Michael Richardson, for the Straits Times 4 Jan 10;

IS 2010 the start of a new era in road transport as electricity increasingly takes over from petrol and diesel as the source of power for cars and other vehicles, reducing global warming emissions and dependence on foreign oil?

Some signs are certainly promising in established motor vehicle markets in the United States and Europe, as well as in Asia, where demand for cars is growing fastest.

If small, low-cost electric vehicles catch on in Asia, their success is likely to be assured and global demand for oil in future will be less than forecast.

General Motors (GM) of the US and India's Reva Electric will begin joint production of a 'highly affordable' battery-powered car in India in the second half of this year, while China is actively promoting production of both electricity-powered vehicles and the batteries that store their on-board electricity.

Such vehicles range from all-electric models to the more widely available hybrids like those from Japanese manufacturers Toyota and Honda that use rechargeable battery power and petrol engines.

Nearly all the major carmakers are now committed to producing hybrid or all-electric cars, or both. They are betting that cheap oil is a thing of the past, and that governments will raise taxes on fossil fuels and curb carbon emissions, despite the recent failure of the Copenhagen climate change negotiations.

GM is due to launch its Chevrolet Volt in the US and Europe later this year. The Volt, to be sold in Europe as the Ampera, is a new hybrid design in which the wheels are driven only by the electric motor. A petrol engine generates more electricity to extend the car's range if needed, but the batteries are mainly recharged by plugging into an electric power source.

France's PSA Peugeot Citroen says it will be the first carmaker to market a full range of electric vehicles in Europe, from small city runarounds to more spacious saloons, when it starts selling the cars this year. Audi, BMW and Mercedes-Benz are developing luxury battery-powered models.
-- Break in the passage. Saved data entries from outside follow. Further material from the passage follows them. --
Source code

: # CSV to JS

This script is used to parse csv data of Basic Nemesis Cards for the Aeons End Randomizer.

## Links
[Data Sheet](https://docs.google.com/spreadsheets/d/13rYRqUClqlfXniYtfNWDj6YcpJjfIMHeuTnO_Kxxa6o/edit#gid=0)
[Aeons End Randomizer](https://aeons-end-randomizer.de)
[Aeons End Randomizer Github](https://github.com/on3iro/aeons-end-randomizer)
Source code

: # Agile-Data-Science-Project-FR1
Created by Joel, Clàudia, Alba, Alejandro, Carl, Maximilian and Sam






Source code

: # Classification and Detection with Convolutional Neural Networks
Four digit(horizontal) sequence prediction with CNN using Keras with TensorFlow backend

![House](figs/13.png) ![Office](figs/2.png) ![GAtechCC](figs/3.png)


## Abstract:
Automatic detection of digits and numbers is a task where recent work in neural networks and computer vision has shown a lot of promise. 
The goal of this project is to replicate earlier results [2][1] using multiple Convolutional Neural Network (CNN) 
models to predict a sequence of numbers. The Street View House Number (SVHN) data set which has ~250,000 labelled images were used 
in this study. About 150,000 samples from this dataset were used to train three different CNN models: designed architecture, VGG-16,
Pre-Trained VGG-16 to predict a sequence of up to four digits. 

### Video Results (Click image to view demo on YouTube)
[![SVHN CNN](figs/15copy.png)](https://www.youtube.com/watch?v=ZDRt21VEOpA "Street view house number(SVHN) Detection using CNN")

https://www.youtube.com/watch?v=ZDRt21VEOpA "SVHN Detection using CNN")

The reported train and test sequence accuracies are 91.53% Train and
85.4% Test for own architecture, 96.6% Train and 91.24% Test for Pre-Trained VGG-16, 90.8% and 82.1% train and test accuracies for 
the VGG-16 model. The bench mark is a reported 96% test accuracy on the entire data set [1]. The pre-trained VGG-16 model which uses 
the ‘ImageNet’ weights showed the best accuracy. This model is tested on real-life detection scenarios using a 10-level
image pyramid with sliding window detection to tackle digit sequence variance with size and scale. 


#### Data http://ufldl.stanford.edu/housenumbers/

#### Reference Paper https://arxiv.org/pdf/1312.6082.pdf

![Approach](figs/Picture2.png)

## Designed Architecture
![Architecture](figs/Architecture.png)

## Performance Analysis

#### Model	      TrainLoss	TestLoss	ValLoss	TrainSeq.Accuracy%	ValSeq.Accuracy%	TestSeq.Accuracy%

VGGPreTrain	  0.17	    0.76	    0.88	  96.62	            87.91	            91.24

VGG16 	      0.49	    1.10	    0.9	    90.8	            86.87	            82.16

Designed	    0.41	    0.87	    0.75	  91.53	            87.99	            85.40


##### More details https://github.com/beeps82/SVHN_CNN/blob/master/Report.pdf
The keenest advocate of all-electric cars, however, is Japan's second biggest carmaker, Nissan, and its French parent, Renault. They are making a huge investment in a family of four electric models to be launched next year and in 2012. They are also investing heavily in the production of batteries for the cars.

Singapore is launching its three-year, $20 million programme this year to collaborate with electric car manufacturers, including Renault-Nissan and Mitsubishi, to test their vehicles in an urban environment. It is also working with Keppel Energy to develop charging stations and other infrastructure to support electric cars on city commutes and other local travel. Similar test-bedding is under way in Israel and Denmark.

Attending the Tokyo Motor Show in October last year, Mr Carlos Ghosn, the head of Renault-Nissan, said the electric car is 'no longer a daydream - the technology allows it now'. He predicted that pure-electric vehicles could account for 10 per cent of all new car purchases by 2020 - by far the most ambitious forecast in the industry.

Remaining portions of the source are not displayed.